TASK DESCRIPTION. Nothing but the lines from the start of the entries through the line holding "On the **File** menu, click **New PowerShell" is to be repeated, exactly and with pictures excluded.

==== EXTRACTED DATA

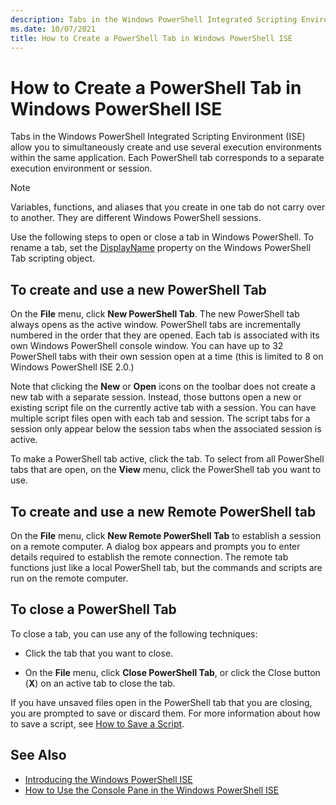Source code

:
 ```yaml
---
description: Tabs in the Windows PowerShell Integrated Scripting Environment (ISE) allow you to simultaneously create and use several execution environments within the same application. Each PowerShell tab corresponds to a separate execution environment or session.
ms.date: 10/07/2021
title: How to Create a PowerShell Tab in Windows PowerShell ISE
---
```


# How to Create a PowerShell Tab in Windows PowerShell ISE

Tabs in the Windows PowerShell Integrated Scripting Environment (ISE) allow you to simultaneously
create and use several execution environments within the same application. Each PowerShell tab
corresponds to a separate execution environment or session.

> [!NOTE]
> Variables, functions, and aliases that you create in one tab do not carry over to another. They
> are different Windows PowerShell sessions.

Use the following steps to open or close a tab in Windows PowerShell. To rename a tab, set the
[DisplayName](object-model/The-PowerShellTab-Object.md#displayname) property on the Windows
PowerShell Tab scripting object.

## To create and use a new PowerShell Tab

On the **File** menu, click **New PowerShell Tab**. The new PowerShell tab always opens as the
active window. PowerShell tabs are incrementally numbered in the order that they are opened. Each
tab is associated with its own Windows PowerShell console window. You can have up to 32 PowerShell
tabs with their own session open at a time (this is limited to 8 on Windows PowerShell ISE 2.0.)

Note that clicking the **New** or **Open** icons on the toolbar does not create a new tab with a
separate session. Instead, those buttons open a new or existing script file on the currently active
tab with a session. You can have multiple script files open with each tab and session. The script
tabs for a session only appear below the session tabs when the associated session is active.

To make a PowerShell tab active, click the tab. To select from all PowerShell tabs that are open, on
the **View** menu, click the PowerShell tab you want to use.

## To create and use a new Remote PowerShell tab

On the **File** menu, click **New Remote PowerShell Tab** to establish a session on a remote
computer. A dialog box appears and prompts you to enter details required to establish the remote
connection. The remote tab functions just like a local PowerShell tab, but the commands and scripts
are run on the remote computer.

## To close a PowerShell Tab

To close a tab, you can use any of the following techniques:

- Click the tab that you want to close.

- On the **File** menu, click **Close PowerShell Tab**, or click the Close button (**X**) on an
  active tab to close the tab.

If you have unsaved files open in the PowerShell tab that you are closing, you are prompted to save
or discard them. For more information about how to save a script, see
[How to Save a Script](How-to-Write-and-Run-Scripts-in-the-Windows-PowerShell-ISE.md#how-to-save-a-script).

## See Also

- [Introducing the Windows PowerShell ISE](Introducing-the-Windows-PowerShell-ISE.md)
- [How to Use the Console Pane in the Windows PowerShell ISE](How-to-Use-the-Console-Pane-in-the-Windows-PowerShell-ISE.md)
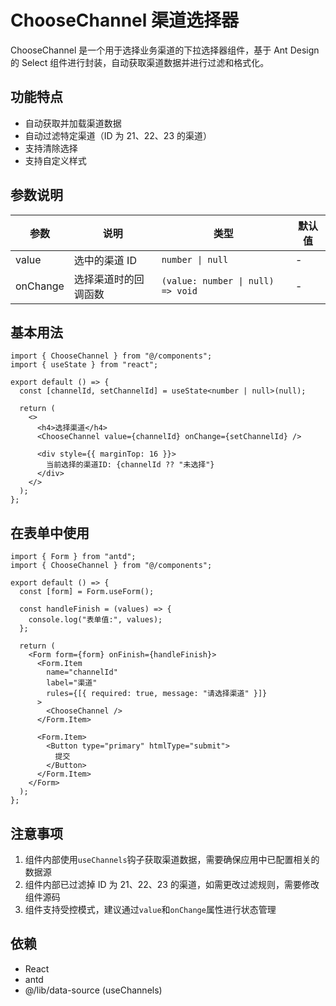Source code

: # ChooseChannel 渠道选择器

ChooseChannel 是一个用于选择业务渠道的下拉选择器组件，基于 Ant Design 的 Select 组件进行封装，自动获取渠道数据并进行过滤和格式化。

## 功能特点

- 自动获取并加载渠道数据
- 自动过滤特定渠道（ID 为 21、22、23 的渠道）
- 支持清除选择
- 支持自定义样式

## 参数说明

| 参数     | 说明                 | 类型                              | 默认值 |
| -------- | -------------------- | --------------------------------- | ------ |
| value    | 选中的渠道 ID        | `number \| null`                  | -      |
| onChange | 选择渠道时的回调函数 | `(value: number \| null) => void` | -      |

## 基本用法

```tsx
import { ChooseChannel } from "@/components";
import { useState } from "react";

export default () => {
  const [channelId, setChannelId] = useState<number | null>(null);

  return (
    <>
      <h4>选择渠道</h4>
      <ChooseChannel value={channelId} onChange={setChannelId} />

      <div style={{ marginTop: 16 }}>
        当前选择的渠道ID: {channelId ?? "未选择"}
      </div>
    </>
  );
};
```

## 在表单中使用

```tsx
import { Form } from "antd";
import { ChooseChannel } from "@/components";

export default () => {
  const [form] = Form.useForm();

  const handleFinish = (values) => {
    console.log("表单值:", values);
  };

  return (
    <Form form={form} onFinish={handleFinish}>
      <Form.Item
        name="channelId"
        label="渠道"
        rules={[{ required: true, message: "请选择渠道" }]}
      >
        <ChooseChannel />
      </Form.Item>

      <Form.Item>
        <Button type="primary" htmlType="submit">
          提交
        </Button>
      </Form.Item>
    </Form>
  );
};
```

## 注意事项

1. 组件内部使用`useChannels`钩子获取渠道数据，需要确保应用中已配置相关的数据源
2. 组件内部已过滤掉 ID 为 21、22、23 的渠道，如需更改过滤规则，需要修改组件源码
3. 组件支持受控模式，建议通过`value`和`onChange`属性进行状态管理

## 依赖

- React
- antd
- @/lib/data-source (useChannels)
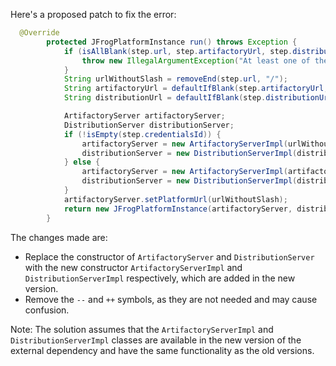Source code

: Here's a proposed patch to fix the error:
```java
  @Override
        protected JFrogPlatformInstance run() throws Exception {
            if (isAllBlank(step.url, step.artifactoryUrl, step.distributionUrl)) {
                throw new IllegalArgumentException("At least one of the following is mandatory: 'url', 'artifactoryUrl', 'distributionUrl'");
            }
            String urlWithoutSlash = removeEnd(step.url, "/");
            String artifactoryUrl = defaultIfBlank(step.artifactoryUrl, urlWithoutSlash + "/" + "artifactory");
            String distributionUrl = defaultIfBlank(step.distributionUrl, urlWithoutSlash + "/" + "distribution");

            ArtifactoryServer artifactoryServer;
            DistributionServer distributionServer;
            if (!isEmpty(step.credentialsId)) {
                artifactoryServer = new ArtifactoryServerImpl(urlWithoutSlash, step.credentialsId);
                distributionServer = new DistributionServerImpl(distributionUrl, step.credentialsId);
            } else {
                artifactoryServer = new ArtifactoryServerImpl(artifactoryUrl, step.username, step.password);
                distributionServer = new DistributionServerImpl(distributionUrl, step.username, step.password);
            }
            artifactoryServer.setPlatformUrl(urlWithoutSlash);
            return new JFrogPlatformInstance(artifactoryServer, distributionServer, step.url, "");
        }
```
The changes made are:

* Replace the constructor of `ArtifactoryServer` and `DistributionServer` with the new constructor `ArtifactoryServerImpl` and `DistributionServerImpl` respectively, which are added in the new version.
* Remove the `--` and `++` symbols, as they are not needed and may cause confusion.

Note: The solution assumes that the `ArtifactoryServerImpl` and `DistributionServerImpl` classes are available in the new version of the external dependency and have the same functionality as the old versions.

========

WRITTEN REPLY.
Source code

:
 ```yaml
---
description: Tabs in the Windows PowerShell Integrated Scripting Environment (ISE) allow you to simultaneously create and use several execution environments within the same application. Each PowerShell tab corresponds to a separate execution environment or session.
ms.date: 10/07/2021
title: How to Create a PowerShell Tab in Windows PowerShell ISE
---
```


# How to Create a PowerShell Tab in Windows PowerShell ISE

Tabs in the Windows PowerShell Integrated Scripting Environment (ISE) allow you to simultaneously
create and use several execution environments within the same application. Each PowerShell tab
corresponds to a separate execution environment or session.

> [!NOTE]
> Variables, functions, and aliases that you create in one tab do not carry over to another. They
> are different Windows PowerShell sessions.

Use the following steps to open or close a tab in Windows PowerShell. To rename a tab, set the
[DisplayName](object-model/The-PowerShellTab-Object.md#displayname) property on the Windows
PowerShell Tab scripting object.

## To create and use a new PowerShell Tab

On the **File** menu, click **New PowerShell Tab**. The new PowerShell tab always opens as the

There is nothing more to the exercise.